(Collected data)
Start of Block

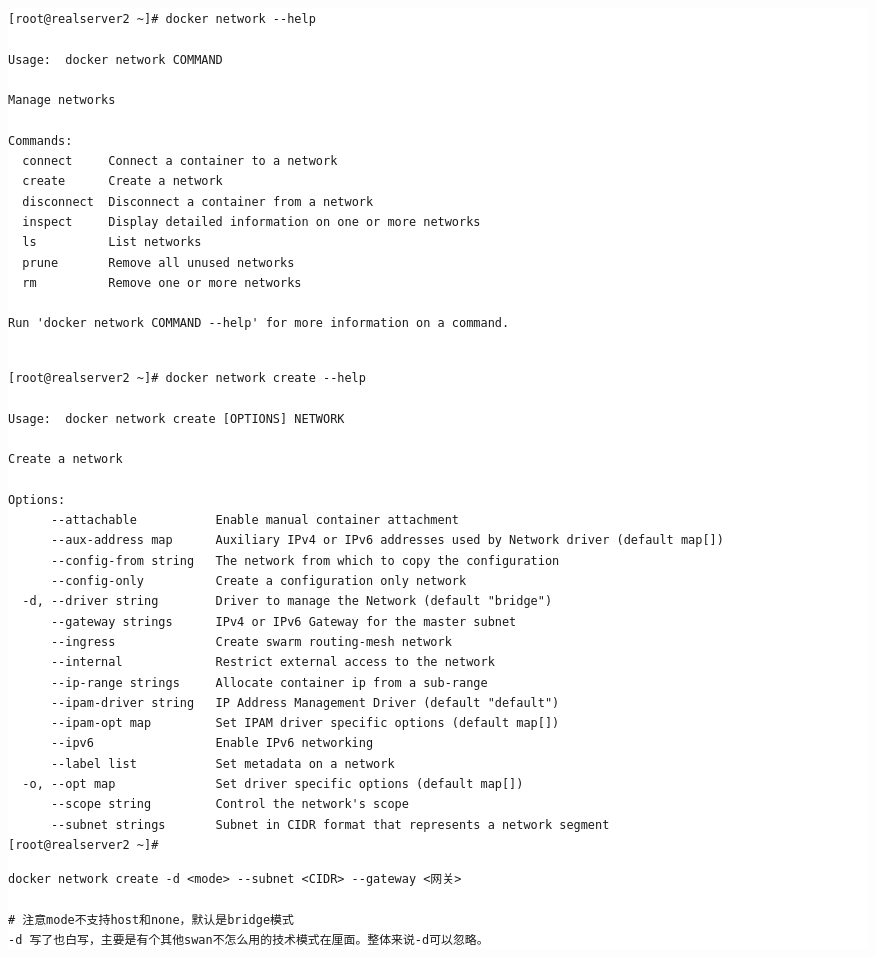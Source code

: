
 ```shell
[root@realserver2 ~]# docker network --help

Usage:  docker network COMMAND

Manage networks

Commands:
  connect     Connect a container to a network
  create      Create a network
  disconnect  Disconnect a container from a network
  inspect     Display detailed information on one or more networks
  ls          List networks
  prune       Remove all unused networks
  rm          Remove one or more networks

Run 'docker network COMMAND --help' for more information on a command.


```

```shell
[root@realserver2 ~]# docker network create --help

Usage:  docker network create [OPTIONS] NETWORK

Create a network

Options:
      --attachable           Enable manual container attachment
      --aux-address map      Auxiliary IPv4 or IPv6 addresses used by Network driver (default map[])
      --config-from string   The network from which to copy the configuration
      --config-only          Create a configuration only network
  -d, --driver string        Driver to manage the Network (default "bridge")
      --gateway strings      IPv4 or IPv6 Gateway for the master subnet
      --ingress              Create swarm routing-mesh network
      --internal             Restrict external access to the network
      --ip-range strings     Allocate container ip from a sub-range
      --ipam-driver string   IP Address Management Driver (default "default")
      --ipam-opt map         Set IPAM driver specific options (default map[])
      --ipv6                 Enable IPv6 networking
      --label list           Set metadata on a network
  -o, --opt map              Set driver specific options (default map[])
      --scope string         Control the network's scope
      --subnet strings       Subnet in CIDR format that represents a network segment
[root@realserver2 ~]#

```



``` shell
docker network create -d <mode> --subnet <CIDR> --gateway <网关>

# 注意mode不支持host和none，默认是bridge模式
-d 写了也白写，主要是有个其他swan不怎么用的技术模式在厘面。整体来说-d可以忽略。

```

End of Block

Directions for this task:
A complete answer gives every line of the data that includes "gateway".

Written solution:
      --gateway strings      IPv4 or IPv6 Gateway for the master subnet
docker network create -d <mode> --subnet <CIDR> --gateway <网关>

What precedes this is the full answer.